#### What to produce:
From the entries that follow, copy each line containing the word "ManagerStatus".

#### Pictures paired with source code:
+ + + + + + +
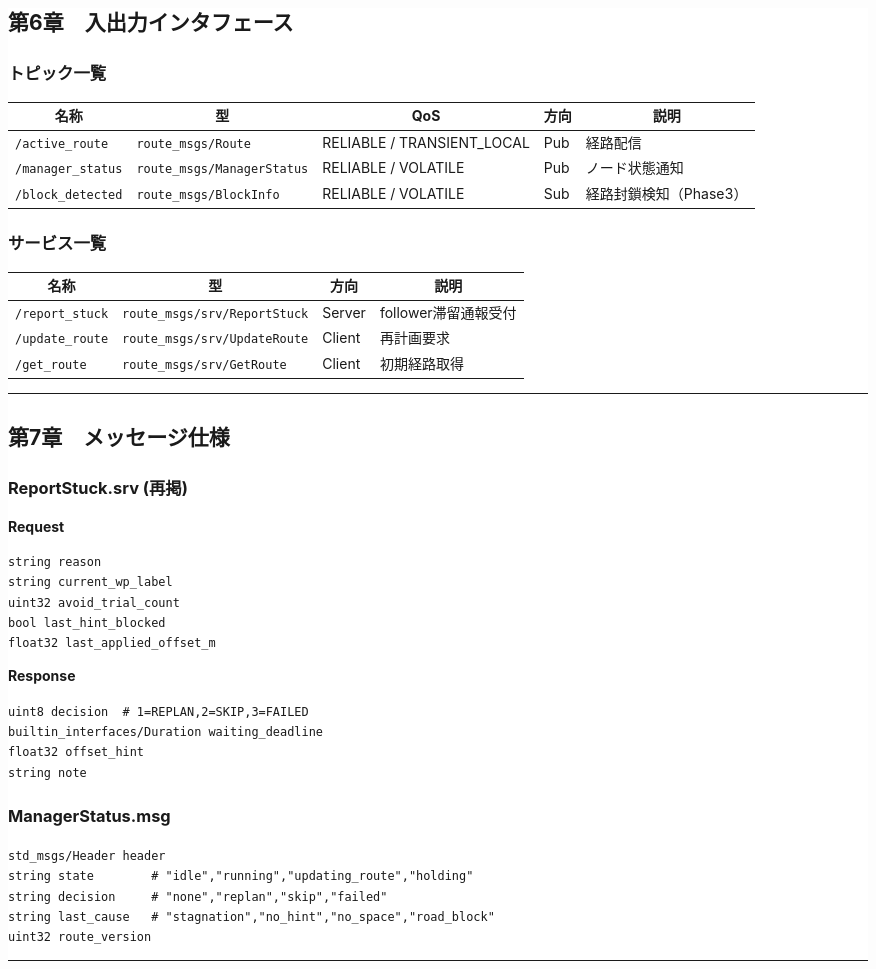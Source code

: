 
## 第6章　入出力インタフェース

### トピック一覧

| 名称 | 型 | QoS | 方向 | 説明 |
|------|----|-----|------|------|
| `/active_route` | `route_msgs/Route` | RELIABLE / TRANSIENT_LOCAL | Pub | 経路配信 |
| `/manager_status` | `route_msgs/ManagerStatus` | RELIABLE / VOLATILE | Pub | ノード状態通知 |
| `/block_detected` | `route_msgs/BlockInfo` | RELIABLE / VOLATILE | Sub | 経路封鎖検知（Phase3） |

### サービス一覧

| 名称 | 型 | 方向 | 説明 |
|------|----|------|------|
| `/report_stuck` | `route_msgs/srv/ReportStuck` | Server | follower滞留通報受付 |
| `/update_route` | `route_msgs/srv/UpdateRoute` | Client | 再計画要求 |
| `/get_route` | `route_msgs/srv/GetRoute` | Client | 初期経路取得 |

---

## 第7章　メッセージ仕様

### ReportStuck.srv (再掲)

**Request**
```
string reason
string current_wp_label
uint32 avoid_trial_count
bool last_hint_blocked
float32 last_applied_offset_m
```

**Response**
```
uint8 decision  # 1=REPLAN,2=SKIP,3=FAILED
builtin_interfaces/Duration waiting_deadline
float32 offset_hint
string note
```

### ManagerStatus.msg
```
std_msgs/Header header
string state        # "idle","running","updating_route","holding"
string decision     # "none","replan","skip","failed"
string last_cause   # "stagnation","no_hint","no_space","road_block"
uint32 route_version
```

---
+ + + + + + +
#### Finished task:
| `/manager_status` | `route_msgs/ManagerStatus` | RELIABLE / VOLATILE | Pub | ノード状態通知 |
### ManagerStatus.msg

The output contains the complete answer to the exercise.